● **WHAT THE TASK REQUIRES**:
Spot each line in the data below containing "reach" and copy it.

------ RECORDS FOR THE EXERCISE ------

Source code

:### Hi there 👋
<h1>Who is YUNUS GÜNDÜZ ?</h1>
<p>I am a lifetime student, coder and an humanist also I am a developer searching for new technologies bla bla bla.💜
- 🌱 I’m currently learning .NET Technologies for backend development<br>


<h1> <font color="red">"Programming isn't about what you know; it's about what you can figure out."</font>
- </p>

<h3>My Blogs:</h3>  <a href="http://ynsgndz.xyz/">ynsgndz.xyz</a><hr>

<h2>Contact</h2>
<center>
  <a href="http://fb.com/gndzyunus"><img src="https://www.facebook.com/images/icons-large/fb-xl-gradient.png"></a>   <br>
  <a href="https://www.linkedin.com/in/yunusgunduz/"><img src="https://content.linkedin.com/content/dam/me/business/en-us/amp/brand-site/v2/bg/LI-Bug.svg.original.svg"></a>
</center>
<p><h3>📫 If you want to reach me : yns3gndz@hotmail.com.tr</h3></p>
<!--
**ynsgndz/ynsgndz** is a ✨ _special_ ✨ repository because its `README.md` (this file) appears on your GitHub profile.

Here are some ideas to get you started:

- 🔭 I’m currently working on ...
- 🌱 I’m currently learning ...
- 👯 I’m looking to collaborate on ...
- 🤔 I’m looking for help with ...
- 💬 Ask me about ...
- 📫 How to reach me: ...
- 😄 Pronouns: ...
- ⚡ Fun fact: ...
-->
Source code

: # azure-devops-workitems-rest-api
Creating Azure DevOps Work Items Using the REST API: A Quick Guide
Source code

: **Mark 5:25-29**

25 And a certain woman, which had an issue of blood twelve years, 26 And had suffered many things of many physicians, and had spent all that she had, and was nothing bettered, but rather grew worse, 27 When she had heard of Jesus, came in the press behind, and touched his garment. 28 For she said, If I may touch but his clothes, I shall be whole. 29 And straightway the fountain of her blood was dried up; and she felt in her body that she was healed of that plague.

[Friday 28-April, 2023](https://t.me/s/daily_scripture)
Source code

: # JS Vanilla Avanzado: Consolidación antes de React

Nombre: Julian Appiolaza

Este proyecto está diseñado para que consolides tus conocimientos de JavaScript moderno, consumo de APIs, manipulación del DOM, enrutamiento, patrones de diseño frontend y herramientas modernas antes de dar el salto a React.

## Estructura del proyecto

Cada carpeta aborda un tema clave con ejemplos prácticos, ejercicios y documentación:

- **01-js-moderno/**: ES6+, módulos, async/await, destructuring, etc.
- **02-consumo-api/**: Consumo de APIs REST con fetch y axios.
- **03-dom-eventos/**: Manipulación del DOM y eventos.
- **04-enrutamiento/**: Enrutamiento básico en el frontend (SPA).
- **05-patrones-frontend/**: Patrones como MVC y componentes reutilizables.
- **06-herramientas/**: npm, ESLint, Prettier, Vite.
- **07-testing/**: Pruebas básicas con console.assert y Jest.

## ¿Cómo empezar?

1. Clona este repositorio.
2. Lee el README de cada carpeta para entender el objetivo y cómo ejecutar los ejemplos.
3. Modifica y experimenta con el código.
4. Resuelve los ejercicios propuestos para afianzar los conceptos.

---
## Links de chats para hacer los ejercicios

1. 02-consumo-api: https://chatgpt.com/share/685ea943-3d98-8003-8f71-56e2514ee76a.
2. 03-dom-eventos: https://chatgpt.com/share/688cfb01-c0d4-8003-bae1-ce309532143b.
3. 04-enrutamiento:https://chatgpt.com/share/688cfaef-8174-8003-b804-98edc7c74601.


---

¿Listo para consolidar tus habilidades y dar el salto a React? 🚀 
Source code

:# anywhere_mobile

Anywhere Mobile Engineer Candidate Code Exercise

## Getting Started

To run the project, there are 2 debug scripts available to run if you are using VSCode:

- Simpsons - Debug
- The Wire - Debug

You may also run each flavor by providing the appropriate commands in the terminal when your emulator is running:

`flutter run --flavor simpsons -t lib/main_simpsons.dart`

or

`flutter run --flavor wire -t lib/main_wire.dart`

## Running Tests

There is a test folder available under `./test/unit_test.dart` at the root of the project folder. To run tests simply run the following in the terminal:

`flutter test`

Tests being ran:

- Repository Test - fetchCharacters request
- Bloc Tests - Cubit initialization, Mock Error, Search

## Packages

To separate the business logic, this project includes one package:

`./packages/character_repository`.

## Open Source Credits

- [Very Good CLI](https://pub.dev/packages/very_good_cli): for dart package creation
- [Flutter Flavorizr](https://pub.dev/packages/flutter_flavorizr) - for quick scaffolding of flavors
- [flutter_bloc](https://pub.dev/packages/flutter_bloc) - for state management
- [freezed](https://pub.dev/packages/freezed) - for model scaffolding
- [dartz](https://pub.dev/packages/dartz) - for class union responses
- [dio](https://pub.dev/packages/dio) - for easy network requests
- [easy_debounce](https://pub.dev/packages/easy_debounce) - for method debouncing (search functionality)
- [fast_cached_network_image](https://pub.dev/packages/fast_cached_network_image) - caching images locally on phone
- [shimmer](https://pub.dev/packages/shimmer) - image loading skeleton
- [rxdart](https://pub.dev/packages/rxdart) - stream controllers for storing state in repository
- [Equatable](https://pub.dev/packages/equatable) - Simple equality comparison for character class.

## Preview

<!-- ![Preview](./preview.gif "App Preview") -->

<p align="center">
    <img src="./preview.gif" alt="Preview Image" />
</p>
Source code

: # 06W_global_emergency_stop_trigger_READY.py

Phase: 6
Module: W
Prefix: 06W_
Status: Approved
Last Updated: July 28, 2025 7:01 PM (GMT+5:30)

------

● **WRITTEN ANSWER**:
<p><h3>📫 If you want to reach me : yns3gndz@hotmail.com.tr</h3></p>
- 📫 How to reach me: ...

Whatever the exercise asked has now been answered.